We’ve just finished celebrating Memorial Day, a holiday established to help us remember those who gave their lives defending our freedoms. In preparation for a message on Sunday, I did a word study on “memorials” in the Bible. Many of the verses that mention memorials or remembrances have to do with things God established to help His people remember something about Him or something that He did for them. But I was surprised at how many of the references indicated that God instructed Moses and others to establish memorials, seemingly to remind God of something! Can God forget anything?!?
This September it will be two years since I was thrown from a big horse (think, quarter-horse/draft horse mix) and landed, fortunately, on my head, so very nothing important got broken. I did sustain a pretty good concussion, so some things upstairs got rattled around, and I’m finding that a few connections got cut, especially my memory of people’s names.
We’ve all had the experience of meeting someone, away from the venue where we originally met them, perhaps, and not being able to recall their name. You feel you should know it, but you just can’t bring it to mind. My trouble is different. I am having difficulty calling to mind the names of people whom I know. It’s a strange feeling to know that you know and yet not be able to speak it. It’s not like I’ve forgotten, it’s just that I can’t get the name out of the memory bank into my present consciousness to say it.
Maybe it’s because of things like this that God made His name really easy to remember: I AM! Probably not, but fortunately, I’m finding that once I do remember the name I’m struggling to find, or once someone helps me with the name, I don’t tend to have that problem again with that particular name. The connection in the brain apparently gets restored and a sort of memorial in my head is rebuilt in that person’s name.

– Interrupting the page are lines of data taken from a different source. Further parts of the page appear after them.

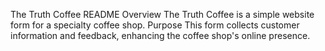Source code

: 
The Truth Coffee README
Overview
The Truth Coffee is a simple website form for a specialty coffee shop.
Purpose
This form collects customer information and feedback, enhancing the coffee shop's online presence.
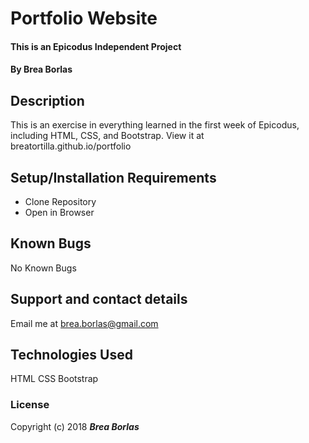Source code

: # Portfolio Website

#### This is an Epicodus Independent Project

#### By Brea Borlas

## Description

This is an exercise in everything learned in the first week of Epicodus, including HTML, CSS, and Bootstrap. View it at breatortilla.github.io/portfolio

## Setup/Installation Requirements

* Clone Repository
* Open in Browser

## Known Bugs

No Known Bugs

## Support and contact details

Email me at brea.borlas@gmail.com

## Technologies Used

HTML
CSS
Bootstrap

### License

Copyright (c) 2018 **_Brea Borlas_**
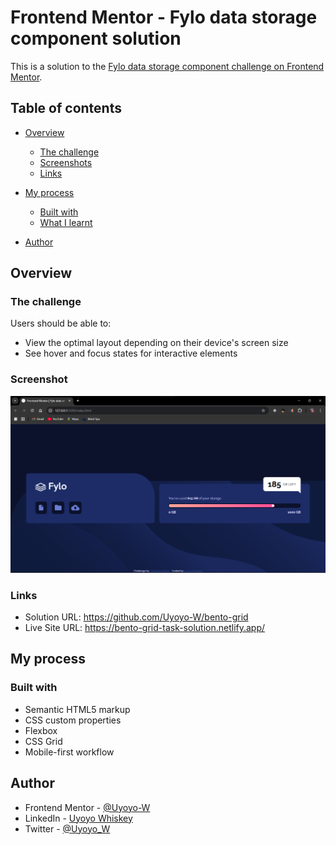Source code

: # Frontend Mentor - Fylo data storage component solution

This is a solution to the [Fylo data storage component challenge on Frontend Mentor](https://www.frontendmentor.io/challenges/fylo-data-storage-component-1dZPRbV5n). 

## Table of contents

- [Overview](#overview)
  - [The challenge](#the-challenge)
  - [Screenshots](#screenshots)
  - [Links](#links)
- [My process](#my-process)
  - [Built with](#built-with)
  - [What I learnt](#what-I-learnt)
 
- [Author](#author)



## Overview

### The challenge

Users should be able to:

- View the optimal layout depending on their device's screen size
- See hover and focus states for interactive elements

### Screenshot

![](./images/Screenshot%20(149).png)


### Links

- Solution URL: https://github.com/Uyoyo-W/bento-grid
- Live Site URL: https://bento-grid-task-solution.netlify.app/

## My process

### Built with

- Semantic HTML5 markup
- CSS custom properties
- Flexbox
- CSS Grid
- Mobile-first workflow

## Author

- Frontend Mentor - [@Uyoyo-W](https://www.frontendmentor.io/profile/Uyoyo-W)
- LinkedIn - [Uyoyo Whiskey](https://www.linkedin.com/in/uyoyo-whiskey/)
- Twitter - [@Uyoyo_W](https://x.com/Uyoyo_W)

Someone has said that the reason our memories begin to fade in old age is so that we can die with a clean conscience! Probably not! It seems to me that God places value on helping us remember things! He even seems to want help “remembering” things Himself! Check out Exodus 28, Numbers 10, and Malachi 3 for examples of things God established as memorials for Himself.
But does God ever really forget? It’s hard to imagine and reconcile in my little mind how an omniscient, omnipresent, omnipotent God could ever forget anything. But I can tell you with absolute certainty, there are at least two things that God forgets.
In Psalm 88:5, the Psalmist speaks of the unbelieving dead when he writes, “Adrift among the dead, Like the slain who lie in the grave, Whom You remember no more, And who are cut off from Your hand.”
This is the essence of Hell! Among whatever other torments await those who reject Christ as their savior, surely the worst is to be forgotten by God; to be cut off from His mercy and grace, to have absolutely no hope; to face eternal darkness and separation from Him who is the light of the world and the light of life. Can you imagine knowing that God had forgotten you forever; that there would never be any deliverance from your present miserable condition because God chose to forget you? This is unspeakably awful! Terrifying!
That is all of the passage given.